Мир без нас. На Васькины филиппики про то, кого надо повесить к хуям, чтоб настало наконец вожделенное щастье для всех, я имела обыкновение отвечать – нейтронная бомба – людей нет, а пива залейся.
Каждую весну глупые люди рвут гиацинты на гиацинтовыв полянах – не то, чтоб поляны от этого делались менее густыми – столько цветов, что на всех хватит – но бессмысленно, гиацинты вянут дома в вазе. А в эту весну – мир без нас... Только заглянуть одним глазом – и в норку.
Когда-то я Ваське говорила, что у нас праздник длится – с марта по сентябрь.
В марте первые вишенные зацветают, и накрывает высоченной волной.

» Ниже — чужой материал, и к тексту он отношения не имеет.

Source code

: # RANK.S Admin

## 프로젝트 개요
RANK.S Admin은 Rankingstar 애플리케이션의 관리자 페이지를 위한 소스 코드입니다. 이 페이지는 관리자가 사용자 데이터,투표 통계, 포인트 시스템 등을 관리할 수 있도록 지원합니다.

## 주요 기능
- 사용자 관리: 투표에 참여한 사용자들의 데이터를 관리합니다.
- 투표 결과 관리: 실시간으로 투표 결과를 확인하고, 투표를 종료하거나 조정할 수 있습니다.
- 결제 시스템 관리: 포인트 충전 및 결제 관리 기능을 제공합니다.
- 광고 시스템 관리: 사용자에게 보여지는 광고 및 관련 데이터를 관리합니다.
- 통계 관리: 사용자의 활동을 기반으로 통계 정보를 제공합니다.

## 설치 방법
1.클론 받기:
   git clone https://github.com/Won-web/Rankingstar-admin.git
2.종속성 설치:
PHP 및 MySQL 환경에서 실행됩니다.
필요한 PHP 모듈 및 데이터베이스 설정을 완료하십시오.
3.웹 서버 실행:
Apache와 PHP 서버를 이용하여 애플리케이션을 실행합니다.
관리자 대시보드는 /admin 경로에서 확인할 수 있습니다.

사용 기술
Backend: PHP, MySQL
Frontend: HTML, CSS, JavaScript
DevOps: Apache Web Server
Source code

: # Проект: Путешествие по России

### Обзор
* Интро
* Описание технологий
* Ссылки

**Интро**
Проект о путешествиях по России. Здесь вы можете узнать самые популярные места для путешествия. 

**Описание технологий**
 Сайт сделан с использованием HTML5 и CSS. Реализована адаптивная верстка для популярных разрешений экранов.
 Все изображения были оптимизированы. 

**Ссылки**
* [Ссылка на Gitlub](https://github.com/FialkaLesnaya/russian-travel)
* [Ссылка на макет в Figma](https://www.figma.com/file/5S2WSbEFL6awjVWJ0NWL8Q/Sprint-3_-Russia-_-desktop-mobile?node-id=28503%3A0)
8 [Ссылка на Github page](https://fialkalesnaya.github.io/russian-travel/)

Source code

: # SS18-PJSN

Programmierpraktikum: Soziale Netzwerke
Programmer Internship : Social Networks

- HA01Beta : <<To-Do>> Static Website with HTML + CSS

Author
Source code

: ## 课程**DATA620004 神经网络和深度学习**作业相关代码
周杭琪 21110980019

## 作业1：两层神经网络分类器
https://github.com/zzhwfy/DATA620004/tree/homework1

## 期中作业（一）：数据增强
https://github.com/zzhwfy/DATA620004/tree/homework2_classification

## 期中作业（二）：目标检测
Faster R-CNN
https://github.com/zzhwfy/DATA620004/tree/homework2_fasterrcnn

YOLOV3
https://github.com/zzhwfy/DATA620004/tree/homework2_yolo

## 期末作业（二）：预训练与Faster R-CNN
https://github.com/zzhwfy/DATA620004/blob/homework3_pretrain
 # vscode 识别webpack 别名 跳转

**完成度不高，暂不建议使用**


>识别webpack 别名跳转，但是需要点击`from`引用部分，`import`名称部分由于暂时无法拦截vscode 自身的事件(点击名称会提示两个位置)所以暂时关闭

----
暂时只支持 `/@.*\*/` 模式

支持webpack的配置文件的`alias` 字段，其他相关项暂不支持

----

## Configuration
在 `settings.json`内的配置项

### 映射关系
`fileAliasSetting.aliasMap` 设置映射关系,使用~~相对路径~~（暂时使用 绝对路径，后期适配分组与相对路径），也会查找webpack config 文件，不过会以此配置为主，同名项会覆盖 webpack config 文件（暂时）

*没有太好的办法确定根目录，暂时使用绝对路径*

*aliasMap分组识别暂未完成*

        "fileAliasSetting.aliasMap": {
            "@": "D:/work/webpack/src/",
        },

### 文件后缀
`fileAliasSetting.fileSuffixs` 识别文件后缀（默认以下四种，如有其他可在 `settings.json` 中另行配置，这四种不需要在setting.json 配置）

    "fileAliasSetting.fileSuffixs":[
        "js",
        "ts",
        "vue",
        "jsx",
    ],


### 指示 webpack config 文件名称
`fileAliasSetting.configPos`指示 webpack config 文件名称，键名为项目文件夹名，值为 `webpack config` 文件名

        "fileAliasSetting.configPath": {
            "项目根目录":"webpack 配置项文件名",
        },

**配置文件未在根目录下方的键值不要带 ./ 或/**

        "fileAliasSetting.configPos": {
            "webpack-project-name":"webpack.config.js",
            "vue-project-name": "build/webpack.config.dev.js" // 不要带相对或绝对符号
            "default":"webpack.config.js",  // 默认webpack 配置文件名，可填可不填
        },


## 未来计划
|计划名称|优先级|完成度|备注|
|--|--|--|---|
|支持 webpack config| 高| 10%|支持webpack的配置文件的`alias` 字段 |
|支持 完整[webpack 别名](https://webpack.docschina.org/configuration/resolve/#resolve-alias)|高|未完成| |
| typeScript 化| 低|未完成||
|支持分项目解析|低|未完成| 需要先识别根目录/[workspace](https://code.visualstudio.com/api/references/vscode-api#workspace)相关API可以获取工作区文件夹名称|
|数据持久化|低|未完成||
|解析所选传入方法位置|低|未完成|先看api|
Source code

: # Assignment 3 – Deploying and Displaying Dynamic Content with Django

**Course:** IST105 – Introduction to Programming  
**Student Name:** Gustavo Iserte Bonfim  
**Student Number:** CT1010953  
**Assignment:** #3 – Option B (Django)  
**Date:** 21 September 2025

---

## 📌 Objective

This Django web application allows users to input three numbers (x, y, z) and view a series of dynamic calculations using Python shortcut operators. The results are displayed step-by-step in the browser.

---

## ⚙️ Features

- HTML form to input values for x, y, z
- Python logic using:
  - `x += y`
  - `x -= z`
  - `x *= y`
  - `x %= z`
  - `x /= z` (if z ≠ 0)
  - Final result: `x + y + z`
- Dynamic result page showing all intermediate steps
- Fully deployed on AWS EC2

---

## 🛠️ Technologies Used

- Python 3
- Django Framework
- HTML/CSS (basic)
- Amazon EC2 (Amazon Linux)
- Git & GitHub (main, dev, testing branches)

Эта весна, яркая буйная – близок локоть, да не укусишь...
Мы в Люберон наш любимый собирались. Вчера получила письмо от нашего тамошнего хозяина-приятеля Франсуа – о том, что всё хорошо, что им там, конечно же, куда легче, чем нам, – пространство не то – а лучше сказать по-украински – не пространство, а просторы. У него-то просторы. Открыл дверь, – виноградник, поля, холмы синие... Тоже – говорит – цветёт всё. Вчера – пишет – ездил за всякой сельскохозяйственной хренью – работы...
И у меня мычится – брести в этом облаке запахов, чавкать по лужам после дождя – лес – поле – ветер на вершине холма.
Невольно начинаешь будущие вёсны щитать. Очень человек коротко живёт. Даже если до ста – тысяча уже, пожалуй, солидная цифра – а сто – да ведь за две минуты, нисколько не сбившись, досчитаешь до ста.
Времени всё время не хватает – вчера вот было у нас рабочее собрание – с экрана на экран – скок – все улыбаются, руками машут, чашками кофе...
Хочется залезть на сайты музеев, – говорят выставили столько всего, и ещё и лекции об отдельных картинах – но день – скорым поездом.
Вчера мы стояли с Альбиром под каштаном, а на нём попугаева стая. И один попугай на нас сбросил шелуху с открывающейся почки – кидался и поглядывал на нас.
И ещё за тополиной жизнью наблюдать. Листочки полезут – сорочьи гнёзда скроют.
Васька свои последние полгода так жил – тополь за окном, дойти до пруда, посидеть у куста сирени, до леса – а там по тропинке до пня... На пне посидеть-поглядеть. И Катя – по лесу до пня – там вздохнуть, на землю ложась, носом в сухие листья.
Мир без нас лезет травой, птицами, которых я по голосам не различаю, звенит лес. Бабочки – рыжие крапивницы – порх с цветка на цветок, а толстенный насекомый тигр шмель лезет, пыхтя в синее пролескино нутро – но куда ему – толст и неповоротлив, залезай шмель лучше в сливовый цветок – на дереве, где кроме слепящих белых цветов сияют прошлогодние мелкие матово-синие дикие сливы.